Ulcerative colitis (UC) is a chronic inflammatory disorder characterized by an impaired intestinal epithelial barrier. The complex etiology of UC includes genetic, environmental, immune and microbial factors. It has recently been proposed that dysregulated ketogenesis may play a role in the development of UC; however, the precise mechanism by which this occurs remains unclear. In this study, mice were treated with dextran sulfate sodium to induce UC. UC mice exhibited intestinal epithelial barrier dysfunction characterized by loss of tight junctions in intestinal epithelial cells (IECs) and an imbalance in the Th17/Treg ratio in the peripheral blood. A significant decrease in the ketogenic rate-limiting enzyme HMGCS2 was observed in the IECs of UC mice, which was responsible for the decrease of β-hydroxybutyric acid production. Notably, UC mice treated with artesunate (ART) showed increased HMGCS2 and ketogenesis, as well as restored Th17/Treg and recovered tight junction protein expression.
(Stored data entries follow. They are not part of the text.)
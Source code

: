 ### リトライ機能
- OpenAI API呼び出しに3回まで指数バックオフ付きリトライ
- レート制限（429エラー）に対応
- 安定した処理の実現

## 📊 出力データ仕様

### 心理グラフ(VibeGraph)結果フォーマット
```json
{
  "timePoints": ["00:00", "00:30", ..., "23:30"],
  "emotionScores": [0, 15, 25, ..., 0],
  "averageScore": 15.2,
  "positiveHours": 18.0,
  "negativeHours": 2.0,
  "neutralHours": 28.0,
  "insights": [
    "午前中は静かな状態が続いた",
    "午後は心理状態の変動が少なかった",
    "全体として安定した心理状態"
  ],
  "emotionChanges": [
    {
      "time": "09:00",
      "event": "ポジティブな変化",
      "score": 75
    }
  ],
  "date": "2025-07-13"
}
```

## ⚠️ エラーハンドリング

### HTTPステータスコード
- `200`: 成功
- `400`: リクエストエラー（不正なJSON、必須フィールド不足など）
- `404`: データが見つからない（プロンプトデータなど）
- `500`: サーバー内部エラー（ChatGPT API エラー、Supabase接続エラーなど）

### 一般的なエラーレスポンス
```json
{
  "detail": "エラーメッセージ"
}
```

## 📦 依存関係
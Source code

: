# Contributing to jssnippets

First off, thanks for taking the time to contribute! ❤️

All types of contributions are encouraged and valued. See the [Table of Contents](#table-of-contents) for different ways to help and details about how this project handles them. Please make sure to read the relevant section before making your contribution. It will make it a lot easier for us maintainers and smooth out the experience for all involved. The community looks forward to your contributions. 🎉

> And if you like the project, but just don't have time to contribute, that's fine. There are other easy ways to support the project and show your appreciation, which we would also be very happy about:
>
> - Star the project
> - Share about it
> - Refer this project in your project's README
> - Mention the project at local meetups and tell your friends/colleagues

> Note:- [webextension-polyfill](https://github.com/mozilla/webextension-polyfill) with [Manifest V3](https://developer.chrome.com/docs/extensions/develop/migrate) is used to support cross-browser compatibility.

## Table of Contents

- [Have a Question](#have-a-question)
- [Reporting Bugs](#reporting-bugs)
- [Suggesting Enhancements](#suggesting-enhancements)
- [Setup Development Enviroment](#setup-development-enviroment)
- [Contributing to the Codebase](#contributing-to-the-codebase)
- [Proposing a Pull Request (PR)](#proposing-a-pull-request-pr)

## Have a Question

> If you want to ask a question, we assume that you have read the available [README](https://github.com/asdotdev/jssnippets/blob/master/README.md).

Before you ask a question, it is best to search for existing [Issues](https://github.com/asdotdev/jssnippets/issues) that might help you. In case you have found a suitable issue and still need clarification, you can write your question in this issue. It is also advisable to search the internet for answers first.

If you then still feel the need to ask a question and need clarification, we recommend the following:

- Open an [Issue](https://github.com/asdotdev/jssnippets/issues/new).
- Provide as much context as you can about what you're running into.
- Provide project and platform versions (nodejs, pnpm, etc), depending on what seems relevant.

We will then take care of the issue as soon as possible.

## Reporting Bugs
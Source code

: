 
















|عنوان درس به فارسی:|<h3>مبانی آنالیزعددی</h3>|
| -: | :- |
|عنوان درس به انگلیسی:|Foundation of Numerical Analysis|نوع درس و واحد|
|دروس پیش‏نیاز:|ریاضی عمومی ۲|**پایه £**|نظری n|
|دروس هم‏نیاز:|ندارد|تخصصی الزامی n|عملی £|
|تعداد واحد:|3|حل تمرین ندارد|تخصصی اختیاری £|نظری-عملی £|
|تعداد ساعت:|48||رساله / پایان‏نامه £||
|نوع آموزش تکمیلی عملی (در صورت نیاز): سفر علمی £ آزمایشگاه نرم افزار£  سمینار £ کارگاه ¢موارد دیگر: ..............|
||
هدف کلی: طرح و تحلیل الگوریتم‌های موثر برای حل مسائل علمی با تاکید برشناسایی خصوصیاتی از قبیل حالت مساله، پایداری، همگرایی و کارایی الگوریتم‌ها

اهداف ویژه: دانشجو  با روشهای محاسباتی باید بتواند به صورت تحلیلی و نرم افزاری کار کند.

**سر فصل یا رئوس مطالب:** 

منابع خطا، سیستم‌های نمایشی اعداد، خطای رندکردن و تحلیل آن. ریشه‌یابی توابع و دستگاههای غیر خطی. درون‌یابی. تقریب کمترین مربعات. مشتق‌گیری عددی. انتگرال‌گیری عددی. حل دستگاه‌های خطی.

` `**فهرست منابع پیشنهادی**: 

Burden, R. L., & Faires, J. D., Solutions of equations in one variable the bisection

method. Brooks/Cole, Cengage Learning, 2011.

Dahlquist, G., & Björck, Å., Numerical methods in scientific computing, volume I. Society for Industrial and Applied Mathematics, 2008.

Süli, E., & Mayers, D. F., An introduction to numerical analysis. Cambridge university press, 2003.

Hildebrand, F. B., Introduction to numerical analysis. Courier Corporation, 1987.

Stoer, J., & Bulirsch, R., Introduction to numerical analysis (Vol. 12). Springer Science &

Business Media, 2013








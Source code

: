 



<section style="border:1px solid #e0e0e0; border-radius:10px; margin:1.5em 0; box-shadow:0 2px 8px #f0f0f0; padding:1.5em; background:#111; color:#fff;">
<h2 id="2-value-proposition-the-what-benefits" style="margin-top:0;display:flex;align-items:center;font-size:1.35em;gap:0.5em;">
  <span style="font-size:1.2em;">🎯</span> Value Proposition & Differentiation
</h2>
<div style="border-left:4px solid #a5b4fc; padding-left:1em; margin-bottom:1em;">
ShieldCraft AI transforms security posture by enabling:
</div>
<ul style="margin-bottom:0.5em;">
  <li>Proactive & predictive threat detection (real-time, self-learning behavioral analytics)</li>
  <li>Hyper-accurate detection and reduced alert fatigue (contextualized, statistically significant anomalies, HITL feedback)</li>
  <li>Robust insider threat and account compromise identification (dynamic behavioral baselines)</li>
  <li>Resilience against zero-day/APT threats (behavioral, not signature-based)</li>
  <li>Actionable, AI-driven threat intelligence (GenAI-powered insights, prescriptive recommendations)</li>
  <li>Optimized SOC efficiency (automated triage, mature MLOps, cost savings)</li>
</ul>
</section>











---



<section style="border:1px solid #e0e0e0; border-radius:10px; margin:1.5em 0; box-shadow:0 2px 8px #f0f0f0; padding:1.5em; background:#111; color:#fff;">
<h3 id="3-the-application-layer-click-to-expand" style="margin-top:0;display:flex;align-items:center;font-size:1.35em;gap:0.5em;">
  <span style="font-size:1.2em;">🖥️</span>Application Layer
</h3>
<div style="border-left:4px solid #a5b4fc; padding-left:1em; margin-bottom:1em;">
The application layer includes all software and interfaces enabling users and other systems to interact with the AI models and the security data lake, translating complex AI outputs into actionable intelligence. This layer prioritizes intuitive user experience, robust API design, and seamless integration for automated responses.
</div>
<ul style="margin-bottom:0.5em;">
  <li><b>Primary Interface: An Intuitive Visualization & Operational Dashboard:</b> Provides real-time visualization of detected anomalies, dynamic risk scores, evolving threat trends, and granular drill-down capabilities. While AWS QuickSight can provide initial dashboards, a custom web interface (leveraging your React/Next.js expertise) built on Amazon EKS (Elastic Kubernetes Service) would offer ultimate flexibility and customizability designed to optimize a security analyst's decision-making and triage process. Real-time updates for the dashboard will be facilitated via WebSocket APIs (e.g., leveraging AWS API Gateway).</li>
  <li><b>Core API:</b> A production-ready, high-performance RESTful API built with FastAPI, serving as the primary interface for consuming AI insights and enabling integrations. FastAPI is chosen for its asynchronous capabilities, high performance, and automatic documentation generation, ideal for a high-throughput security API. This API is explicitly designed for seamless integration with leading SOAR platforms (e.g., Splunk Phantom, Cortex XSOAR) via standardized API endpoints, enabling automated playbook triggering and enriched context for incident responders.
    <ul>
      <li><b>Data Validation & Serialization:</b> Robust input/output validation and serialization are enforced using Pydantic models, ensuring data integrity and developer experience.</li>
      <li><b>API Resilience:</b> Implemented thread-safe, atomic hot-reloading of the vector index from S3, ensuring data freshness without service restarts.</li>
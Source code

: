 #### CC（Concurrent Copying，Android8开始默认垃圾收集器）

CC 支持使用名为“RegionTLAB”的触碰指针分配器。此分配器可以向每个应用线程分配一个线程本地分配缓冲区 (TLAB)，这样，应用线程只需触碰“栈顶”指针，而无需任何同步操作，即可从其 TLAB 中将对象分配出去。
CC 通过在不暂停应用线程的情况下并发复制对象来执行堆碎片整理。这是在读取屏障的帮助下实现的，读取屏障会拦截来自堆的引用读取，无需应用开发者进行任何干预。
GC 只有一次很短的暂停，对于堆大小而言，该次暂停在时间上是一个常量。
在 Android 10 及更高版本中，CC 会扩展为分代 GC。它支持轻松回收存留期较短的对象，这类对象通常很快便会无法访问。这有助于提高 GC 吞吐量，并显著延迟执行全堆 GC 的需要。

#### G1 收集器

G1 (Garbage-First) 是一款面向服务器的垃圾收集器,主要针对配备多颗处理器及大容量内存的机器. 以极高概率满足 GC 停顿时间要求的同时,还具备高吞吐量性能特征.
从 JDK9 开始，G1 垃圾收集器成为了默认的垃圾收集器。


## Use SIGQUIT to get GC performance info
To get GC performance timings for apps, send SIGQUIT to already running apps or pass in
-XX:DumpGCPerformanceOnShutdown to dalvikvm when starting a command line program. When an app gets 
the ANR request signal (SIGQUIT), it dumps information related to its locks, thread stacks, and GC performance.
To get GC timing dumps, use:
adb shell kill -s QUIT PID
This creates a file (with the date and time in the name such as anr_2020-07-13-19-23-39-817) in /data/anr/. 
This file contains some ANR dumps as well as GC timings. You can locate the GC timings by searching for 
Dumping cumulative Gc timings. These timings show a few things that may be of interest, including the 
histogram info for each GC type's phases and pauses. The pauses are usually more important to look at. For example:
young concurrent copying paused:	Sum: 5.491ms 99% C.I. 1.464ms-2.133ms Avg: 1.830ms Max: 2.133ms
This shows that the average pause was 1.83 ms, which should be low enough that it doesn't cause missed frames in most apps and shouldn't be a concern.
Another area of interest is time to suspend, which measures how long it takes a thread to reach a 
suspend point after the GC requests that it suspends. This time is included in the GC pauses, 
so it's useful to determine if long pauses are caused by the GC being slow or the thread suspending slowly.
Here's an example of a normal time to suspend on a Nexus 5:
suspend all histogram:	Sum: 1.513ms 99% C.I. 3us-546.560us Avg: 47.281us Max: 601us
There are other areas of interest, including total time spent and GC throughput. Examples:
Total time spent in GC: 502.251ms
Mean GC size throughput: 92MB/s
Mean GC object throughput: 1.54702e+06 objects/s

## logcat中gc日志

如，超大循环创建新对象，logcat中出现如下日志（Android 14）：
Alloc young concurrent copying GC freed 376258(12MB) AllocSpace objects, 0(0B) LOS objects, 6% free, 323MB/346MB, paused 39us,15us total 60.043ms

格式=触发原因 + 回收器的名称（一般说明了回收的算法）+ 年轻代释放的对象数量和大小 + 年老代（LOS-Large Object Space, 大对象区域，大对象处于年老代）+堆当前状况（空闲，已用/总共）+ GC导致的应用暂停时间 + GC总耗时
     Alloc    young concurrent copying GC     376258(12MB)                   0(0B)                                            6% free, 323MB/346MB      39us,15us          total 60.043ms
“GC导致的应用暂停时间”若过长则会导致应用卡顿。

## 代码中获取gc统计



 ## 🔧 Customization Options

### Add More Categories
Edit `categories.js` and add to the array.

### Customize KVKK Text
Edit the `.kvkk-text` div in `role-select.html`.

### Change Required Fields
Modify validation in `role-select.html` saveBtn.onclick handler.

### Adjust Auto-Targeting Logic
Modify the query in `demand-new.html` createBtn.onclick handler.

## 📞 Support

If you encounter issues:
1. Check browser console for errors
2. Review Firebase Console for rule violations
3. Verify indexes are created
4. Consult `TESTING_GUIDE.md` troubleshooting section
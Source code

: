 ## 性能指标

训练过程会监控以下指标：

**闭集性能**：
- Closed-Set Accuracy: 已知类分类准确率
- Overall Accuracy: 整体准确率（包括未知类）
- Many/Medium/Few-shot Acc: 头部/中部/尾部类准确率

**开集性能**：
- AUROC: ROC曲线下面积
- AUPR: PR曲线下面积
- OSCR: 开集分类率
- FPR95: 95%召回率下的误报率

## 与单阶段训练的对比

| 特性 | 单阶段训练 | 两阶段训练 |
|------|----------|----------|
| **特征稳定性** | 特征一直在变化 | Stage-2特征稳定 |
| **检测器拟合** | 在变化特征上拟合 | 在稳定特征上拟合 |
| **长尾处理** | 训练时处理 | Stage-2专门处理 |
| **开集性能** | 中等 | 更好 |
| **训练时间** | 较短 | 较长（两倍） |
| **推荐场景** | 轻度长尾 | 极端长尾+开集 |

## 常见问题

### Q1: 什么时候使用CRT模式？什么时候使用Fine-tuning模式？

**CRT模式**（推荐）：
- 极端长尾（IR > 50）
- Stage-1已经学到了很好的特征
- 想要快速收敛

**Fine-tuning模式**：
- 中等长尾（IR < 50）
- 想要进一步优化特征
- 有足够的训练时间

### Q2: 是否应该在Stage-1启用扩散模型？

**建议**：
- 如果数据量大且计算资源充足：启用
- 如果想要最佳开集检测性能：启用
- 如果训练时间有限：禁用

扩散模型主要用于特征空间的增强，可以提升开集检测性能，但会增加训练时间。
These factors contributed to intestinal epithelial barrier repair and alleviated colitis. The addition of an AMPK inhibitor or mTOR activator effectively reversed the effects of ART on ketogenesis, thereby preventing subsequent restoration of the intestinal barrier. These findings were confirmed in vitro in DSS-treated colonocytes. In conclusion, ART facilitated intestinal epithelial barrier repair in UC by stimulating HMGCS2-dependent ketogenesis in IECs through the AMPK/mTOR signaling pathway.